━━━━━ Supplied material ━━━━━

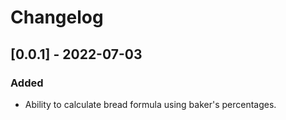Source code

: # Changelog

## [0.0.1] - 2022-07-03
### Added
- Ability to calculate bread formula using baker's percentages.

━━━━━

Problem statement
Write out the data exactly, and exclude every picture it holds.

Solution to this task
Source code

: # Changelog

## [0.0.1] - 2022-07-03
### Added
- Ability to calculate bread formula using baker's percentages.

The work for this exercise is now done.